Palavras-chave que os filtros (ATS) procuram
A maioria das empresas usa software de triagem antes de um humano ler seu currículo. Inclua os termos abaixo quando forem verdadeiros para você, de preferência com o mesmo texto da descrição da vaga.
Erros comuns que reprovam na triagem
- Listar NRs em bloco, de 1 a 38, sem ligar nenhuma a uma atividade real: o recrutador quer saber o que você fez com a norma, não se decorou a sigla.
- Não informar o registro no MTE, requisito legal que trava a contratação e primeiro item conferido pelo RH.
- Ainda falar só em PPRA, sinalizando desatualização, quando a gestão de riscos migrou para GRO e PGR na NR-1.
- Ignorar o eSocial, sendo que os eventos de SST são rotina obrigatória e muitas vagas cobram experiência com o envio.
- Descrever a função como 'fiscalizar o uso de EPI', reduzindo a profissão ao policiamento e escondendo treinamentos, documentos e indicadores.
Exemplo de resumo profissional
“Técnico de segurança do trabalho com registro no MTE e 6 anos de atuação em indústria metalúrgica com cerca de 400 empregados.
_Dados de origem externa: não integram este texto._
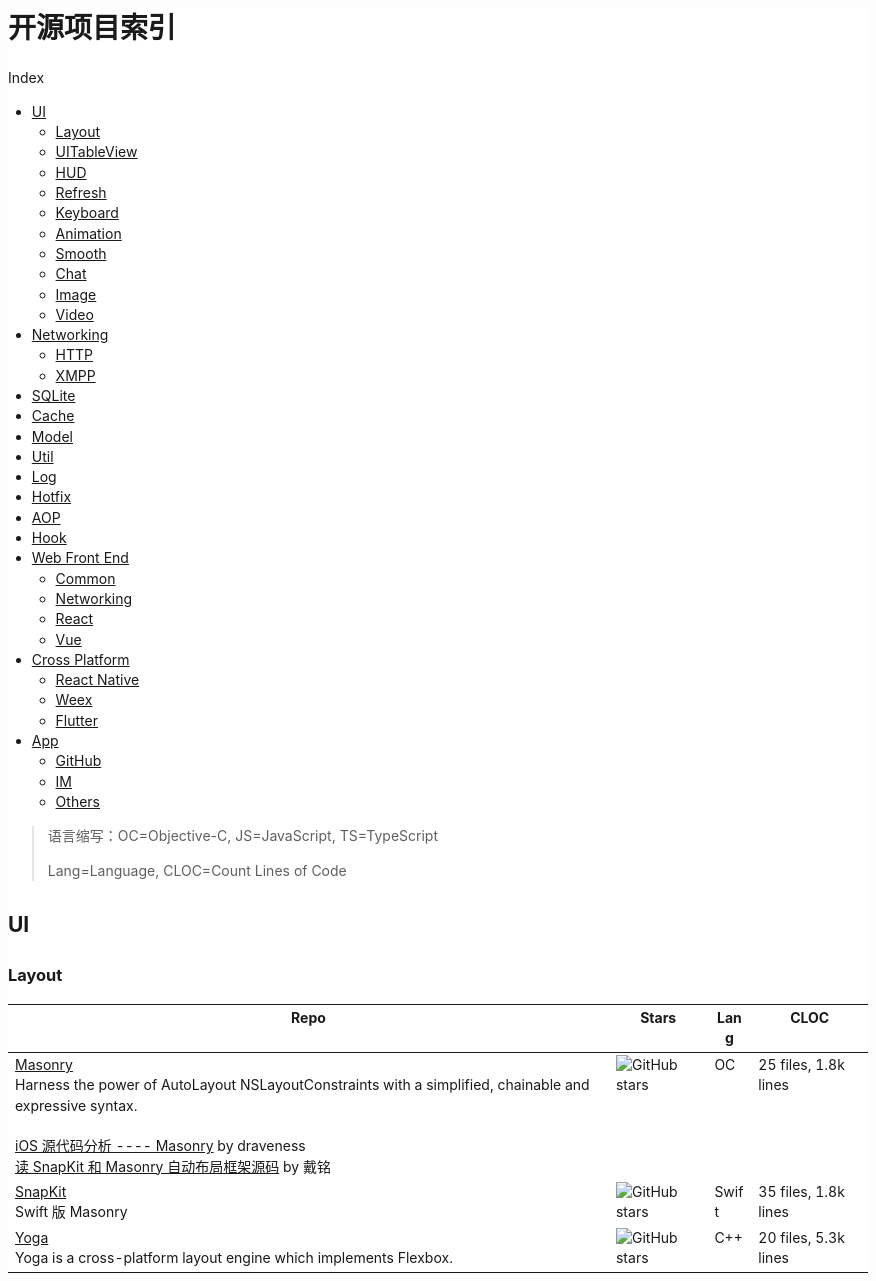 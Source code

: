# 开源项目索引

Index


- [UI](#ui)
    - [Layout](#layout)
    - [UITableView](#uitableview)
    - [HUD](#hud)
    - [Refresh](#refresh)
    - [Keyboard](#keyboard)
    - [Animation](#animation)
    - [Smooth](#smooth)
    - [Chat](#chat)
    - [Image](#image)
    - [Video](#video)
- [Networking](#networking)
    - [HTTP](#http)
    - [XMPP](#xmpp)
- [SQLite](#sqlite)
- [Cache](#cache)
- [Model](#model)
- [Util](#util)
- [Log](#log)
- [Hotfix](#hotfix)
- [AOP](#aop)
- [Hook](#hook)
- [Web Front End](#web-front-end)
    - [Common](#common)
    - [Networking](#networking-1)
    - [React](#react)
    - [Vue](#vue)
- [Cross Platform](#cross-platform)
    - [React Native](#react-native)
    - [Weex](#weex)
    - [Flutter](#flutter)
- [App](#app)
    - [GitHub](#github)
    - [IM](#im)
    - [Others](#others)



> 语言缩写：OC=Objective-C, JS=JavaScript, TS=TypeScript
>
> Lang=Language, CLOC=Count Lines of Code

## UI

### Layout
Repo | Stars | Lang | CLOC |
---- | ----- | ---- | ---- |
[Masonry](https://github.com/SnapKit/Masonry)</br>Harness the power of AutoLayout NSLayoutConstraints with a simplified, chainable and expressive syntax.</br></br>[iOS 源代码分析 ---- Masonry](https://draveness.me/ios-yuan-dai-ma-fen-xi-masonry) by draveness </br>[读 SnapKit 和 Masonry 自动布局框架源码](http://www.starming.com/2018/04/07/read-snapkit-and-masonry-source-code/) by 戴铭 | ![GitHub stars](https://img.shields.io/github/stars/SnapKit/Masonry.svg?style=social&label=Star) | OC | 25 files, 1.8k lines |
[SnapKit](https://github.com/SnapKit/SnapKit)</br>Swift 版 Masonry | ![GitHub stars](https://img.shields.io/github/stars/SnapKit/SnapKit.svg?style=social&label=Star) | Swift | 35 files, 1.8k lines |
[Yoga](https://github.com/facebook/yoga)</br>Yoga is a cross-platform layout engine which implements Flexbox. | ![GitHub stars](https://img.shields.io/github/stars/facebook/yoga.svg?style=social&label=Star) | C++ | 20 files, 5.3k lines |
Conduzi a implantação do PGR da unidade, ministrei treinamentos de NR-35 e NR-33 para 120 colaboradores no último ano e coordenei as investigações de acidente com emissão de CAT e plano de ação. Rotina com eSocial de SST, gestão de EPI e apoio à CIPA.”
Use como referência de tom e estrutura, nunca copie: recrutador percebe texto genérico.
E se eu não tiver experiência?
O recém-formado do curso técnico deve providenciar o registro no MTE assim que concluir e destacar o estágio com detalhes: setor da empresa, documentos que ajudou a elaborar, inspeções e treinamentos que acompanhou. Enquanto a primeira vaga da área não vem, funções operacionais em empresas com SST estruturado, como indústria e construção, dão vivência real de campo e valem menção. Cursos complementares gratuitos, como os da Fundacentro, órgão público de referência em SST, reforçam a atualização, principalmente sobre NR-1 e gerenciamento de riscos.
Perguntas frequentes
Precisa de registro para trabalhar como técnico de segurança do trabalho?
Sim. Além da conclusão do curso técnico, o exercício da profissão exige registro no Ministério do Trabalho e Emprego. Informe o número no cabeçalho do currículo. Se o registro está em andamento, diga isso com o protocolo, para não ser descartado por omissão.
Quais NRs colocar no currículo de técnico de segurança?
As do setor da vaga, sempre ligadas a algo que você fez: PGR e inventário de riscos (NR-1), gestão de EPI (NR-6), trabalho em altura (NR-35), espaço confinado (NR-33), máquinas (NR-12) ou construção (NR-18). Lista solta de siglas sem contexto não convence o selecionador.
O que mudou do PPRA para o PGR e como mostrar isso no currículo?
Desde 2022 a NR-1 estabelece o Gerenciamento de Riscos Ocupacionais (GRO), com o PGR no lugar do PPRA. Cite experiência com inventário de riscos e plano de ação do PGR, e com os eventos de SST do eSocial. Currículo que só menciona PPRA passa a impressão de estar parado no tempo.